Admittedly, however, this could be a somewhat willfully obtuse reading of Barbour's timeless physics, and not consistent with his intended meaning. Perhaps a fairer appraisal would conclude that Platonia IS the real universe, and all of the experiences and perceptual events that we take to be "real" (and are thus rendered temporally) are actually composed of phenomenological "granules"; spatio-temporal aggregates of timeless physical states, like individual volumes in a series, centered around some locus of nervous activity. But it could only be the perceived continuity of the headspace resulting from particular configurations of matter undergirding any notion of a relation, analogous to the idea of a series, between the multitude of unique yet atemporal configurational possibilities. At least that seems to me to be a necessary consequence of this variety of timeless physics.  

Given how (relatively) little is definitively understood about the role and nature of consciousness, there is no obvious reason to immediately reject such a notion, but there is neither an obvious reason to favor it other than its utility in supporting the hypothesis. 

Several important questions remain: whether we have access to the tools required to adequately understand the nature of matter, which, as the presumed basis of the phenomenon in question, must be thought of as essentially valueless, both existing and acting independently of our peculiar perspective. But it is precisely that "peculiar" perspective, if we accept that physics is fundamentally an empirical pursit, that has itself formed the basis of our understanding and description of what we take to be the material universe. Moreover, we lack an adequate description of the phenomenon of consciousness as a material process, leaving us at a loss to explain why or how this type of scenario might even emerge - and for what reason the material universe would go to such great lengths to conceal, deceive or otherwise baffle its (apparently) sole consciously aware inhabitants as to the reality of their true condition.     

On the level of theory these questions have tended to hinge in no small way on what is assumed to be real, and how that notion of reality is to be defined.
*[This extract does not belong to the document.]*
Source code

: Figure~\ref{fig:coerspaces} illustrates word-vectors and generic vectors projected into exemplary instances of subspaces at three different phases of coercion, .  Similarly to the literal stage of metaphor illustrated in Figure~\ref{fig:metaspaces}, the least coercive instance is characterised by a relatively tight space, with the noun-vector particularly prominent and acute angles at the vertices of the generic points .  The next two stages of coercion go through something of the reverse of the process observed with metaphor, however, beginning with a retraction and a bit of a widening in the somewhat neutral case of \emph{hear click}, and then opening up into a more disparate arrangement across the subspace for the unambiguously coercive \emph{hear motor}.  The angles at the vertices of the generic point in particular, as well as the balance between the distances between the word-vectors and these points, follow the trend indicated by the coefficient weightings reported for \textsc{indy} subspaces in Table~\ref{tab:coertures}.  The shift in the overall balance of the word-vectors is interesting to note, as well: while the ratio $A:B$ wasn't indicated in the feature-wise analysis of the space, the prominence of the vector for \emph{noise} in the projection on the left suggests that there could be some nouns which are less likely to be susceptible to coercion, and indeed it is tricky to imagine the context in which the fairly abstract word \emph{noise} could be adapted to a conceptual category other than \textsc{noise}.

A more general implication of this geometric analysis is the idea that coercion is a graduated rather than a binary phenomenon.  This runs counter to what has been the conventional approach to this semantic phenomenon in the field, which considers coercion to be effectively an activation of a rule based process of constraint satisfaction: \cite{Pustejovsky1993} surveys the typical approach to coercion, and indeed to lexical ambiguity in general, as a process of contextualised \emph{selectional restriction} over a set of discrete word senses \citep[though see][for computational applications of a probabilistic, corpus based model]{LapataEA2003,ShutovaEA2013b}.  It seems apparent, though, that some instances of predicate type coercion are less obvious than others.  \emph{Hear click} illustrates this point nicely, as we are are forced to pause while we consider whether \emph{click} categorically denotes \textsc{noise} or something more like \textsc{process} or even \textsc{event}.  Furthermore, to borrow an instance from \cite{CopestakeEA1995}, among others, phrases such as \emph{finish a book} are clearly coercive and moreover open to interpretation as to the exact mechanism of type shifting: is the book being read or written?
In what sense can anyone confidently declare they have thoroughly resolved this "timeless" paradox? On the one hand, we take for granted the reality of everyday occurances, what we might call "events", playing out in their various expected and often unexpected ways in the theater of the world. But we also know that beneath all of this there is a deeper reality, that of the material substrate of which the universe actually consists, as described by physics. But despite this being the reality that is typically taken to be more fundamental in an important way, nobody actually lives in such a reality. In fact, the only reality you or I or anyone else can reasonably claim to know is the world of experience, which consists not only of perceptible objects and events but an entire range of sensorial and phenomenological flora, the full reality of which a mere description of the material universe at any point will not suffice to render.

To be fair, this is a paradox afflicting practically the whole of physical theory, not just that of Julian Barbour, so it should be noted that in this respect his fares no better or worse than other physical theories, including those that may also accept the reality of time.